Parts of the section reads, “I would like to personally thank each and every one of my personal and team sponsors. Without them, my dreams would never have been realized. Please honor them with your patronage.”
Olsen doesn’t actually endorse any specific products on the site, but he took that section of the site down while he was in a Vermont uniform.
“You’re not allowed to endorse products and they interpreted my Web site, parts of that, to be endorsements,” he said. “They originally told me I would not be allowed to participate.”
Olsen found out about the glitch on a Wednesday, two days before he was to leave for a college cross-country race in Hanover, N.H. He dealt with the NCAA and they agreed to allow him to compete after the sponsor section came down.

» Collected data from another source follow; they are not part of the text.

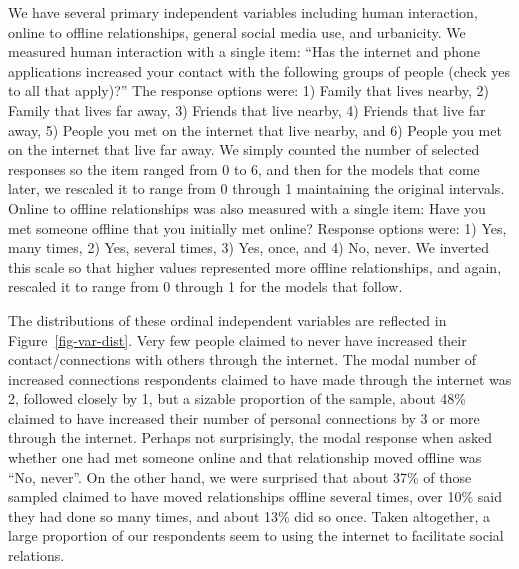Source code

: \documentclass[
  letterpaper,
  DIV=11,
  numbers=noendperiod]{scrartcl}
\begin{document}
We have several primary independent variables including human
interaction, online to offline relationships, general social media use,
and urbanicity. We measured human interaction with a single item: ``Has
the internet and phone applications increased your contact with the
following groups of people (check yes to all that apply)?'' The response
options were: 1) Family that lives nearby, 2) Family that lives far
away, 3) Friends that live nearby, 4) Friends that live far away, 5)
People you met on the internet that live nearby, and 6) People you met
on the internet that live far away. We simply counted the number of
selected responses so the item ranged from 0 to 6, and then for the
models that come later, we rescaled it to range from 0 through 1
maintaining the original intervals. Online to offline relationships was
also measured with a single item: Have you met someone offline that you
initially met online? Response options were: 1) Yes, many times, 2) Yes,
several times, 3) Yes, once, and 4) No, never. We inverted this scale so
that higher values represented more offline relationships, and again,
rescaled it to range from 0 through 1 for the models that follow.

The distributions of these ordinal independent variables are reflected
in Figure~\ref{fig-var-dist}. Very few people claimed to never have
increased their contact/connections with others through the internet.
The modal number of increased connections respondents claimed to have
made through the internet was 2, followed closely by 1, but a sizable
proportion of the sample, about 48\% claimed to have increased their
number of personal connections by 3 or more through the internet.
Perhaps not surprisingly, the modal response when asked whether one had
met someone online and that relationship moved offline was ``No,
never''. On the other hand, we were surprised that about 37\% of those
sampled claimed to have moved relationships offline several times, over
10\% said they had done so many times, and about 13\% did so once. Taken
altogether, a large proportion of our respondents seem to using the
internet to facilitate social relations.
\end{document}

He left Thursday night after attending a college class about the Russian mafia and logged a 10th at the competition in Hanover.
Things didn’t brighten up from there.
Olsen’s rifle was stolen from his car at the World Cup competitions in Lake Placid, N.Y. last week. The $2,800 rifle was insured, but Olsen didn’t get his replacement until about 30 minutes before Tuesday’s junior national sprint championship here, so he had to use the extra U.S. team gun.
Normally, he said, it takes a few weeks to get used to a gun. His first practice shots didn’t exactly go where he wanted to go and he wound up in 10th place.
“My first shots were actually on the targets adjacent, so I had a lot of clicks, a lot of adjustments,” said Olsen, who was also involved in a minor car accident Sunday when he drove through a snowstorm coming from Lake Placid, N.Y. “But it was a lot of bad things coming together. It’s just disappointing to have happen because it was my last race as a junior before I’m a senior next year.”
Olsen was in Lake Placid serving as media for that town’s World Cup stop.
The site is apparently quite well read, and surprisingly for Olsen, by Americans. In December Olsen ran a check of how many hits he had, coming up with a number of around 6,800 per month. He estimates that number to be around 10,000 now.
About 80 percent of those hits are coming from the U.S., where biathlon isn’t a popular sport.
“That’s more than 10 times the number of people that are USBA members,” he said.
Olsen started the site in December 2001 with a focus on cross country, but quickly expanded to biathlon when he couldn’t find any media covering either sport. And there was nothing to counter the official sites, such usbiathlon.com.
Olsen’s latest project is putting up biographies of the people running for spots on the U.S. Biathlon board of directors. He wants to make sure voters are informed about their choices.
“You need independent media,” Olsen said. “It’s a checkmark. It’s like politics and in some ways biathlon’s the same way. We have an organization making decisions for the athletes. Sometimes they don’t make the right decisions, sometimes they do. It’s important to represent both sides.”